Ele gemeu contra a carne de Carla, o som vibrando nela. Ele a lambeu com fome, com desespero, como se o prazer dela pudesse de alguma forma aliviar sua própria agonia. Ele ouviu Ricardo ofegar, o som de sua pélvis batendo contra o rosto de Carla. "É isso, putinha," Ricardo grunhiu. "Engole esse caralho. Engole tudo."

André sentiu as mãos de Carla apertarem seu cabelo com mais força, suas pernas começando a tremer ao redor de sua cabeça. Ele a focou, a língua dançando, encontrando um ritmo que a fez gritar - um som abafado e estrangulado pelo pau de Ricardo. Ela estava próxima. Ele podia sentir. E o pensamento de fazê-la gozar, de ser o instrumento de seu prazer, mesmo em sua própria prisão, enviou uma onda de... o quê? De orgulho? De submissão triunfante? Ele não sabia. Só sabia que queria. Ele queria ouvi-la se desfazer.
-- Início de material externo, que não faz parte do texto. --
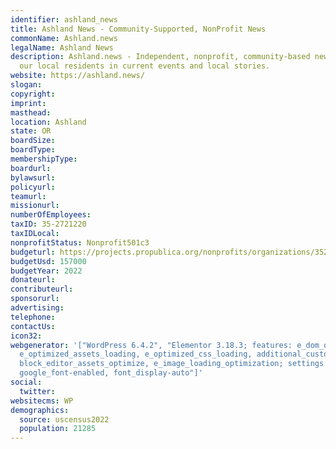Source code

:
 ```yaml
---
identifier: ashland_news
title: Ashland News - Community-Supported, NonProfit News
commonName: Ashland.news
legalName: Ashland News
description: Ashland.news - Independent, nonprofit, community-based news informing
  our local residents in current events and local stories.
website: https://ashland.news/
slogan:
copyright:
imprint:
masthead:
location: Ashland
state: OR
boardSize:
boardType:
membershipType:
boardurl:
bylawsurl:
policyurl:
teamurl:
missionurl:
numberOfEmployees:
taxID: 35-2721220
taxIDLocal:
nonprofitStatus: Nonprofit501c3
budgeturl: https://projects.propublica.org/nonprofits/organizations/352721220
budgetUsd: 157000
budgetYear: 2022
donateurl:
contributeurl:
sponsorurl:
advertising:
telephone:
contactUs:
icon32:
webgenerator: '["WordPress 6.4.2", "Elementor 3.18.3; features: e_dom_optimization,
  e_optimized_assets_loading, e_optimized_css_loading, additional_custom_breakpoints,
  block_editor_assets_optimize, e_image_loading_optimization; settings: css_print_method-internal,
  google_font-enabled, font_display-auto"]'
social:
  twitter:
websitecms: WP
demographics:
  source: uscensus2022
  population: 21285
---
```

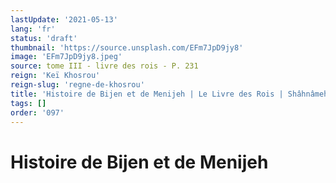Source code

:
 ```yaml
---
lastUpdate: '2021-05-13'
lang: 'fr'
status: 'draft'
thumbnail: 'https://source.unsplash.com/EFm7JpD9jy8'
image: 'EFm7JpD9jy8.jpeg'
source: tome III - livre des rois - P. 231
reign: 'Keï Khosrou'
reign-slug: 'regne-de-khosrou'
title: 'Histoire de Bijen et de Menijeh | Le Livre des Rois | Shâhnâmeh'
tags: []
order: '097'
---
```


# Histoire de Bijen et de Menijeh 
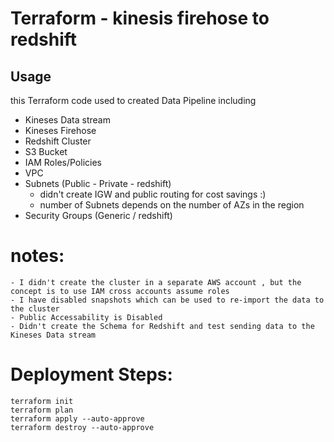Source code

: # Terraform - kinesis firehose to redshift

## Usage
this Terraform code used to created Data Pipeline including 
- Kineses Data stream
- Kineses Firehose
- Redshift Cluster
- S3 Bucket
- IAM Roles/Policies
- VPC
- Subnets (Public - Private - redshift)
    - didn't create IGW and public routing for cost savings :)
    - number of Subnets depends on the number of AZs in the region 
- Security Groups (Generic / redshift)


# notes:
``` 
- I didn't create the cluster in a separate AWS account , but the concept is to use IAM cross accounts assume roles 
- I have disabled snapshots which can be used to re-import the data to the cluster 
- Public Accessability is Disabled
- Didn't create the Schema for Redshift and test sending data to the Kineses Data stream
```

# Deployment Steps:
```
terraform init
terraform plan
terraform apply --auto-approve
terraform destroy --auto-approve

```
E então Ricardo parou. Ele se afastou, seu pênis saindo da boca de Carla com um som úmido e estalido. Carla ofegou, olhos arregalados, o rosto vermelho e coberto de saliva. Ricardo olhou para baixo, para André. André ainda tinha o rosto enterrado entre as pernas de Carla, a língua ainda trabalhando. Ele não moveu.

"Pare," disse Ricardo, a voz calma, mas cheia de autoridade.

André parou instantaneamente, a cabeça erguendo-se lentamente. O rosto dele estava molhado, brilhando. Seu peito subia e descia. Carla resmungou em protesto, suas pernas se contorcendo na mesa.

"Não," disse Ricardo, olhando para Carla. "Não ainda."

Então ele focou totalmente em André. Seu olhar não era mais de divertimento. Era frio. Avaliador. Predatório. Era o olhar de um lobo que havia encurralado sua presa, que a havia exaurido até a submissão completa, e agora estava decidindo como dar o bote final. A sala ficou em silêncio, exceto pelo som da respiração ofegante dos três e pelo gotejamento constante e persistente da gaiola de André, batendo no carpete como um relógio macabro contando os segundos de sua rendição. Ricardo observava, e André sentiu, naquele olhar, que o verdadeiro pagamento, o verdadeiro preço, estava apenas começando.